Dataset:
⁂

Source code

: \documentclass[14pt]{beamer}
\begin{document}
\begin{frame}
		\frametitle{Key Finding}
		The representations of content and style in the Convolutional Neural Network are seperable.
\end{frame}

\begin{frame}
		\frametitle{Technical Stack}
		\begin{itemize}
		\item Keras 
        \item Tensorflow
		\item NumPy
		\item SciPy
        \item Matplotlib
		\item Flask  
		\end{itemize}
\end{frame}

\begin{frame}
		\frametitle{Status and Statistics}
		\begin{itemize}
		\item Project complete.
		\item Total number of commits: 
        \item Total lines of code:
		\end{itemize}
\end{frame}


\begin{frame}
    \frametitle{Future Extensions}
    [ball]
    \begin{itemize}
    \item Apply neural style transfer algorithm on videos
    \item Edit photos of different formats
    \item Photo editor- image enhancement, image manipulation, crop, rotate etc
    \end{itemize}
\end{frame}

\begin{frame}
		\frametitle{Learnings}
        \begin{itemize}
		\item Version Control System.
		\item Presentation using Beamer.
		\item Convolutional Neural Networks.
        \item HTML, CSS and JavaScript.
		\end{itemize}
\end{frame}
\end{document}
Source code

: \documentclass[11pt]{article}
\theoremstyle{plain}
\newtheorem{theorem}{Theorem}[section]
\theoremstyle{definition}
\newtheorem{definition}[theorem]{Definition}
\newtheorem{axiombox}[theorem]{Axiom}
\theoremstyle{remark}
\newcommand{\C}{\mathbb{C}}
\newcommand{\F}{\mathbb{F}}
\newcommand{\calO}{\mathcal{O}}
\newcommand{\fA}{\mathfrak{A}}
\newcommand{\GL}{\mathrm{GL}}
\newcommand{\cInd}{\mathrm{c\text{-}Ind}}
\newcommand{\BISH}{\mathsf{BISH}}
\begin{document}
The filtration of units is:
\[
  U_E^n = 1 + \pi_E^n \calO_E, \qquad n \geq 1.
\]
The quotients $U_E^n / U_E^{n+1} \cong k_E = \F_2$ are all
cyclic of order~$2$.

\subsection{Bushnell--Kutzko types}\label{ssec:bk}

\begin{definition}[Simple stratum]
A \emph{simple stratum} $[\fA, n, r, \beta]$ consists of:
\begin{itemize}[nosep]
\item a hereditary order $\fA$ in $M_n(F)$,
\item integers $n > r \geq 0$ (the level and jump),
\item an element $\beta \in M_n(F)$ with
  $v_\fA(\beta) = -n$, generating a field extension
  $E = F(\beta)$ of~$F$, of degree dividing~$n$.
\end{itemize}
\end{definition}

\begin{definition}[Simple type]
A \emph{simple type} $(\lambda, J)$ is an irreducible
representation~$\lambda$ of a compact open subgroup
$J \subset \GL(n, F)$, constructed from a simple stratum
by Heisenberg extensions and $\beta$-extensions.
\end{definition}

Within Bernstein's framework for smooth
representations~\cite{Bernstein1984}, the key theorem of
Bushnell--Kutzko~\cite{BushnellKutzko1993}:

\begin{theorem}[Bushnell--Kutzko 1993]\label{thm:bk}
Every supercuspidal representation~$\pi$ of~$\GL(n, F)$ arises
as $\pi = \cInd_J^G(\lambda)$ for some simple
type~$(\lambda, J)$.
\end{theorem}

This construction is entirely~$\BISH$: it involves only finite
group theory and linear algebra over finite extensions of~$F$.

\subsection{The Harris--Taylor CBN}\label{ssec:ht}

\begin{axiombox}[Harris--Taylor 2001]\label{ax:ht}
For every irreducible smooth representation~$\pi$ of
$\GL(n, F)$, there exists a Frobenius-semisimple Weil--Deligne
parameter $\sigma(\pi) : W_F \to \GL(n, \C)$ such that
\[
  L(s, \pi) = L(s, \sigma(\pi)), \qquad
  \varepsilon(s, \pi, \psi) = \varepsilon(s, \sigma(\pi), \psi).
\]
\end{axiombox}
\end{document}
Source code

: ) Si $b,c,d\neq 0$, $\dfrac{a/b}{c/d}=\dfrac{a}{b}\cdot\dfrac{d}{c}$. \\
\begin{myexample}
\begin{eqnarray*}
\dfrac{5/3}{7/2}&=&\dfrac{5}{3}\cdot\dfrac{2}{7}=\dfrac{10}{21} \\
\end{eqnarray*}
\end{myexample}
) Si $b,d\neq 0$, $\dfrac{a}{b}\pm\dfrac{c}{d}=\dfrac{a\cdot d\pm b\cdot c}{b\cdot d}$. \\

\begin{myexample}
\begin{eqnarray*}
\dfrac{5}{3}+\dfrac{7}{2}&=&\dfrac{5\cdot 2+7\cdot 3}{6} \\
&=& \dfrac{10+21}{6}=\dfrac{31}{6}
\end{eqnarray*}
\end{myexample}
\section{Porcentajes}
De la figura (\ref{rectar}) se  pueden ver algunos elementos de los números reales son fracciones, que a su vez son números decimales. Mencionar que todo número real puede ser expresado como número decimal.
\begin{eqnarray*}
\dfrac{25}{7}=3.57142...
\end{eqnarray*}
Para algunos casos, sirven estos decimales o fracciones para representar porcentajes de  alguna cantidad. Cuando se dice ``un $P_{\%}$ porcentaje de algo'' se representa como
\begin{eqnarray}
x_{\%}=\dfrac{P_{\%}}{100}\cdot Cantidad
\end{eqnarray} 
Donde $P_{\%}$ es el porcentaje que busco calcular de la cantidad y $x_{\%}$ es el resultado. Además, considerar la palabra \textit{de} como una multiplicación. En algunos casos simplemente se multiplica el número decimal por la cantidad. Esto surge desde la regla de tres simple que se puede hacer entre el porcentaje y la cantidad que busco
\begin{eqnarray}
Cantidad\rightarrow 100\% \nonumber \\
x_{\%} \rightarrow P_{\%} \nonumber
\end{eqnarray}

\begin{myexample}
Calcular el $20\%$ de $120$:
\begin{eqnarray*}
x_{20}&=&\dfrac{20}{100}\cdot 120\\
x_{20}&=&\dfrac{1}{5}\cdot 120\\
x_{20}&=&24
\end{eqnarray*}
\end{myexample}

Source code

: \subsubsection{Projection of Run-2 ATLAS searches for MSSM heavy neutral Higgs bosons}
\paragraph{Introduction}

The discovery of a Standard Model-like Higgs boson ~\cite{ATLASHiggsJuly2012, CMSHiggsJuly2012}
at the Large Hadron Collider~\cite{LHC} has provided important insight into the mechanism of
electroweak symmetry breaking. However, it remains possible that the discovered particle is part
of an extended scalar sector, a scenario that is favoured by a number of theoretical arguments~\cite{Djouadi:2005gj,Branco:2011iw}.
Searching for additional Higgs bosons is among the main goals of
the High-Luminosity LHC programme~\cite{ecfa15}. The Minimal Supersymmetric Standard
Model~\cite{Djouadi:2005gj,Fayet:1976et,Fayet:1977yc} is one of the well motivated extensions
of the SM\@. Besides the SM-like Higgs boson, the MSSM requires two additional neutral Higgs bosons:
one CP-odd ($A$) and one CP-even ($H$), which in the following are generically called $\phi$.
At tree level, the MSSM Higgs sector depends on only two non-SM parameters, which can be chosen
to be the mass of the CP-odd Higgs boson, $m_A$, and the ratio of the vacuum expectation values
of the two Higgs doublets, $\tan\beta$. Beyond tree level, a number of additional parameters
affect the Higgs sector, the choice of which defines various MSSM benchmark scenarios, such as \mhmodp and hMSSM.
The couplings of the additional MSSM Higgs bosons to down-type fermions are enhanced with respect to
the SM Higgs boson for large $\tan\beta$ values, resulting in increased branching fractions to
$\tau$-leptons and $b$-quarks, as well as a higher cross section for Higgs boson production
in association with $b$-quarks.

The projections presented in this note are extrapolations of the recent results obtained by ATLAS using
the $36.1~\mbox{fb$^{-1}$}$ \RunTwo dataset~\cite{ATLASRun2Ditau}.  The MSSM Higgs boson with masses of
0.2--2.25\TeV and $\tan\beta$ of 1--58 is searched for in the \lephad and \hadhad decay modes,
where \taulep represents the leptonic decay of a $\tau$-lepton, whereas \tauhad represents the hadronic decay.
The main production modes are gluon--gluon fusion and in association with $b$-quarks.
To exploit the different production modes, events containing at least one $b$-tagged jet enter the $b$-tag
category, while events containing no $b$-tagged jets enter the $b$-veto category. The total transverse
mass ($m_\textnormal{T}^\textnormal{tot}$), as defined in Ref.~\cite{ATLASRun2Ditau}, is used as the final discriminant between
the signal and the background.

⁂

Your goal: Find "parameter $\sigma(\pi) : W_F" in the entries above and copy that whole line exactly, then each line after it through the line that contains "De la figura".

Task answer:
parameter $\sigma(\pi) : W_F \to \GL(n, \C)$ such that
\[
  L(s, \pi) = L(s, \sigma(\pi)), \qquad
  \varepsilon(s, \pi, \psi) = \varepsilon(s, \sigma(\pi), \psi).
\]
\end{axiombox}
\end{document}
Source code

: ) Si $b,c,d\neq 0$, $\dfrac{a/b}{c/d}=\dfrac{a}{b}\cdot\dfrac{d}{c}$. \\
\begin{myexample}
\begin{eqnarray*}
\dfrac{5/3}{7/2}&=&\dfrac{5}{3}\cdot\dfrac{2}{7}=\dfrac{10}{21} \\
\end{eqnarray*}
\end{myexample}
) Si $b,d\neq 0$, $\dfrac{a}{b}\pm\dfrac{c}{d}=\dfrac{a\cdot d\pm b\cdot c}{b\cdot d}$. \\

\begin{myexample}
\begin{eqnarray*}
\dfrac{5}{3}+\dfrac{7}{2}&=&\dfrac{5\cdot 2+7\cdot 3}{6} \\
&=& \dfrac{10+21}{6}=\dfrac{31}{6}
\end{eqnarray*}
\end{myexample}
\section{Porcentajes}
De la figura (\ref{rectar}) se  pueden ver algunos elementos de los números reales son fracciones, que a su vez son números decimales. Mencionar que todo número real puede ser expresado como número decimal.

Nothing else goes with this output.